“What happened to me could happen to anyone,” Anthony Ray Hinton said.
It’s a chilling thought, for what happened to Hinton was a wrongful conviction for murder that put him on Alabama’s Death Row for three decades. He was freed in 2015; since then, he has been telling his story and advocating for criminal justice reform.
Last week, Hinton, now 66, addressed a capacity crowd at Elizabethtown College as the featured speaker for the institution’s annual Leffler Lecture, followed by a Q&A moderated by Professor Conrad Kanagy.
Speaking with quiet dignity, under which the intensity of his passion was evident, he called out the racism that sent him to prison and kept him there.
Hinton was arrested for the 1985 murders of two men in separate fast-food robberies in Birmingham after a witness in a third, nonfatal shooting picked him out of a photo lineup. He says one of the detectives detaining him told him he didn’t care if he was guilty or not and that it wouldn’t matter: He would be tried in a White-dominated legal system, so his conviction was certain.

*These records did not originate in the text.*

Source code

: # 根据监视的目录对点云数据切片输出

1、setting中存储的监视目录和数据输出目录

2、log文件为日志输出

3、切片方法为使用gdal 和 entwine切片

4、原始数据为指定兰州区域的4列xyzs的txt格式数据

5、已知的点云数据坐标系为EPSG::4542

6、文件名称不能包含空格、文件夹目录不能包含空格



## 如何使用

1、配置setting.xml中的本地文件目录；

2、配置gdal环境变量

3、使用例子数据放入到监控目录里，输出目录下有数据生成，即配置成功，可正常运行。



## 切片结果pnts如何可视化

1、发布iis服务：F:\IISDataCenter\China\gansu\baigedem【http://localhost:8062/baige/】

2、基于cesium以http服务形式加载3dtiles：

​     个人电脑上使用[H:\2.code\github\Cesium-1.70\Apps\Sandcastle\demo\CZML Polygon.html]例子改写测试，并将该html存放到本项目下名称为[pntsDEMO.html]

In theory, Hinton had a solid alibi: He was working at a locked warehouse at the time, as attested by his supervisor. The only evidence prosecutors had were bullets from the murders, which they claimed were fired from a .38 revolver belonging to Hinton’s mother. In fact, the gun hadn’t been fired in years, Hinton said. But his court-appointed attorney didn’t want to do pro bono work, and mistakenly thought he was not allowed to spend the money needed to hire a qualified ballistics expert.
Instead he hired a one-eyed civil engineer without forensic experience. The prosecution made short work of his testimony, and the jury returned a guilty verdict. Hinton went onto Death Row on Dec. 17, 1986.
Initially so consumed with anger and despair that he spoke to no one for three years. It was the sound of another prisoner crying because his mother had just died that made Hinton take stock and determine not to let his spirit be defeated.
He recovered his faith in God. He used his imagination to escape his immediate surroundings, daydreaming about having tea with Queen Elizabeth and marrying Halle Barry. He started a book club for Death Row inmates. And he held fast to the idea that the truth mattered, and that it could set him free.
Because of that, he fired an attorney who had suggested he plead guilty to have his death sentence commuted to life in prison. The attorney had been put on Hinton’s case by justice advocate Bryan Stevenson, founder of the Equal Justice Initiative. Stevenson. Hinton asked Stevenson to represent him directly.
With Stevenson’s assistance, Hinton was able to have the ballistics evidence in his case re-examined. He told Stevenson to find ballistics experts who were White, Southern and pro-death penalty. Otherwise, he said, their statements would carry no weight in Alabama.
Three experts who fit that description agreed the bullets could not have come from the .38 revolver Hinton supposedly used. Yet the district attorney refused to reconsider Hinton’s conviction. Things dragged on for 12 more years until a unanimous U.S. Supreme Court decision forced the Alabama court system to grant Hinton a new trial. Even then, prosecutors dragged their heels as long as they could before finally admitting they didn’t have a case.
Hinton has written a memoir, “The Sun Does Shine,” that was picked for Oprah’s Book Club. He said he believes he has a moral obligation to share the truth about what happened to him.
Stevenson also authored a memoir, “Just Mercy,” which was made into a 2019 movie starring Michael B. Jordan. Hinton is a character in it, played by O’Shea Jackson Jr.
Pennsylvania has 128 inmates on Death Row, the seventh most in the U.S., according to the Death Penalty Information Center. Unlike other states, it has only executed three people in the modern death penalty era, the most recent in 1999.
Gov. Tom Wolf maintained a death penalty moratorium throughout his two terms. Governor-elect Josh Shapiro, who previously supported the death penalty in limited circumstances, now says he supports abolishing it.
Since 1973, 190 Death Row inmates have been exonerated, the Death Penalty Information Center says. Multiple studies have found that the death penalty is imposed more frequently when victims are White and when defendants are not.
It’s time for Americans to have an honest conversation about race and the justice system, Hinton said. Moreover, he said, it’s unconscionable for a justice system to make so many errors in imposing the ultimate punishment, Hinton said: “All of us should be ashamed.”
He said he struggles every day with the emotional pain from what he endured. But while it rankles him that no one responsible for his wrongful imprisonment has ever apologized, he said he has forgiven them.
“I was condemned, yet I still have love in my heart. … You can do the same,” he said.